Isso é um domínio bem sensível. Se considerarmos que a educação é apenas do domínio cognitivo estamos profundamente errados. Eles abandonam vão embora ou criam problemas, a chamada indisciplina, mas se percebermos que a educação é também afecto, emoção, ética, estética e espiritualidade, teremos de considerar o ser humano como um sujeito multidimencional e juntar a aprendizagem do domínio cognitivo com tudo o resto. Falando de inclusão social, um terço dos alunos tem falta de afecto na infância: se uma criança com fome não aprende, uma criança com fome de amor também não aprende.
De que forma podem trabalhar o aspecto emocional?

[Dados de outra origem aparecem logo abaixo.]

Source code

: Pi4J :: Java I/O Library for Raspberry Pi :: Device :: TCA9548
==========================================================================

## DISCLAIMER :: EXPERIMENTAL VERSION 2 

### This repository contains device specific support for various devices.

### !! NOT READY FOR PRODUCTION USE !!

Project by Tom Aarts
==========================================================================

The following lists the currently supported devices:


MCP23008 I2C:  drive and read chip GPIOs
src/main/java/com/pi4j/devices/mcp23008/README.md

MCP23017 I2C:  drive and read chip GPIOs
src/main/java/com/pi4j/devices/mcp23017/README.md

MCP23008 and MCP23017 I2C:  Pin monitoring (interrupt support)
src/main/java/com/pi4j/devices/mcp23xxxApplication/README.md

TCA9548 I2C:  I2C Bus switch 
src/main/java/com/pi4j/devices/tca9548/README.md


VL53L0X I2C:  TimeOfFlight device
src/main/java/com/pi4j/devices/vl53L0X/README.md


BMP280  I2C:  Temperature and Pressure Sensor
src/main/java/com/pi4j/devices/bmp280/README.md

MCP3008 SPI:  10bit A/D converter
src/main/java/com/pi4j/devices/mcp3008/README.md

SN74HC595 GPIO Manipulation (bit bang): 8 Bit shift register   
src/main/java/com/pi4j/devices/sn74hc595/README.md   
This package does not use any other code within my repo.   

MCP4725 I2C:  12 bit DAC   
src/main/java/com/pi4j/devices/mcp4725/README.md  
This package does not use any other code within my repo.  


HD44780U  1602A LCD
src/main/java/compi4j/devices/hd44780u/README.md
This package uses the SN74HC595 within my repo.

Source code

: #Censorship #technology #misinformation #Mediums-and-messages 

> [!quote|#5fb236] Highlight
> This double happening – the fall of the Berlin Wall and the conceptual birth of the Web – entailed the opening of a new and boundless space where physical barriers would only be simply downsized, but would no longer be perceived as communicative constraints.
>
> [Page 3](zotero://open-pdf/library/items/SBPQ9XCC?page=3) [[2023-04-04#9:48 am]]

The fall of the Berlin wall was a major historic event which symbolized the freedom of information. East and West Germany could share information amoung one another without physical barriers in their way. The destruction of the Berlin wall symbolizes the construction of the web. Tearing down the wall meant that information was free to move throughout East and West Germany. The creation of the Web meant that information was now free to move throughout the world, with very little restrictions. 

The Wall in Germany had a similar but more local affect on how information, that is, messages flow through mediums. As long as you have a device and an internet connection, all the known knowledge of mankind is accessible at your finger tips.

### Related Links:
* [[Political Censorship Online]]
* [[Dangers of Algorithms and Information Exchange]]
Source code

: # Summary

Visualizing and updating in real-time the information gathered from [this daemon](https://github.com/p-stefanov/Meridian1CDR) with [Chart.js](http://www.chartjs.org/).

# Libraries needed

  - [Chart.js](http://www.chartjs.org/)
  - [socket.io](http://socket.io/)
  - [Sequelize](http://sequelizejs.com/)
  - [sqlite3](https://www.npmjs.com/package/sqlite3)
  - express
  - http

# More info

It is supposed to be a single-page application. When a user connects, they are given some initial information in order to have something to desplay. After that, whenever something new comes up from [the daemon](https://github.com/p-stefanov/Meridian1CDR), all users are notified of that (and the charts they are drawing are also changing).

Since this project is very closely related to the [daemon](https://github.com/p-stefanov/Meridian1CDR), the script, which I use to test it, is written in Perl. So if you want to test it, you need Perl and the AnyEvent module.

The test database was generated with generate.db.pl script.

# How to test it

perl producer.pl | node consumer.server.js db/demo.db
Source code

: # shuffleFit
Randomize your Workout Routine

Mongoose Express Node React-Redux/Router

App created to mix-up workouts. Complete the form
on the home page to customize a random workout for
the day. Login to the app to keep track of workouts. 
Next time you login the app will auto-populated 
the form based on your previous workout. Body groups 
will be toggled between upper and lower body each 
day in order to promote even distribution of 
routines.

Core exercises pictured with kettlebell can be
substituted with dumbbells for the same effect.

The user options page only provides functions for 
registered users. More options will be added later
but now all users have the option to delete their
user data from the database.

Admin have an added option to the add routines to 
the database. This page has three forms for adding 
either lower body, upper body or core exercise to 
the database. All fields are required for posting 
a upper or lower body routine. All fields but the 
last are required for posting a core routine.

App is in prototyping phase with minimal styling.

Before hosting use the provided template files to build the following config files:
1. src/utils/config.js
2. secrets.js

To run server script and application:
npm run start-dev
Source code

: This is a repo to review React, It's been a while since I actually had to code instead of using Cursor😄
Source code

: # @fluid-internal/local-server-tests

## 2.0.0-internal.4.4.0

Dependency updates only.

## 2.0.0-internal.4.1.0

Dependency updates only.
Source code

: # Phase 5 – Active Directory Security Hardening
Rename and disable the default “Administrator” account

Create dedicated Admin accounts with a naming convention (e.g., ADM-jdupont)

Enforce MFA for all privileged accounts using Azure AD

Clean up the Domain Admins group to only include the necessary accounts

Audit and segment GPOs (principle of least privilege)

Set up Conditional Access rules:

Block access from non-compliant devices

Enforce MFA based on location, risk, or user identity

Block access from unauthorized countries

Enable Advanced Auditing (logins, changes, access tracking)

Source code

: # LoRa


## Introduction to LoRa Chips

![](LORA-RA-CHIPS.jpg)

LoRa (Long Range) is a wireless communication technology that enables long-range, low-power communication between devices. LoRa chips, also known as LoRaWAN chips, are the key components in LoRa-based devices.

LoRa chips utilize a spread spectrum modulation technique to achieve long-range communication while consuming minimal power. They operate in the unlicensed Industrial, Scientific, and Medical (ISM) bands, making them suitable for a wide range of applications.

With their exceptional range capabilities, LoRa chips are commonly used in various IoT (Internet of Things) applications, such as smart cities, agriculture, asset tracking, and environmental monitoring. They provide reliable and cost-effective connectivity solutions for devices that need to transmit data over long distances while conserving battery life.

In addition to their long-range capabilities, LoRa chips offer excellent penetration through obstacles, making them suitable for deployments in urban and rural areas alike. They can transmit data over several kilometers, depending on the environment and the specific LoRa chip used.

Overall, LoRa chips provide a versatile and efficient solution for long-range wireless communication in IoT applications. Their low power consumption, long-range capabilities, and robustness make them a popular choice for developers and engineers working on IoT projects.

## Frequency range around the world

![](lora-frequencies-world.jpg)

Têm de criar relação. Antigamente pensava-se que o centro era o professor, depois a Escola da Ponte mostrou que o centro era o aluno. Nem uma coisa nem outra. O centro é a relação, é o vínculo que se estabelece entre seres humanos. Se tiveste um professor de quem não gostaste, não tiveste vínculo, não aprendeste nada. É preciso estar numa comunidade, aprendendo os saberes dessa comunidade, as suas tecnologias sociais e as tradições. Tudo isso não pode ser um gueto dentro da comunidade. Se isso acontecer, Portugal vai ser pioneiro na nova educação, que é uma nova construção social, porque escolas não são prédios. As escolas são pessoas. E pessoas são os valores da sua visão de mundo. Hoje temos muitas pessoas que já pensam diferente e querem o melhor para os seus filhos. Já não se contentam com o que existe. Vamos criar condições e encontrei aqui a disponibilidade, capacidade de se rever e de se autocriticar. É suficiente para voltar no próximo ano e vos ajudar em Leiria, nesta região, para que finalmente aconteça aquilo que há tanto tempo Agostinho da Silva previa que acontecesse: Portugal desembarcou em África, na Ásia e na América. Só falta Portugal desembarcar em Portugal, através da nova educação que está a nascer no sul da América.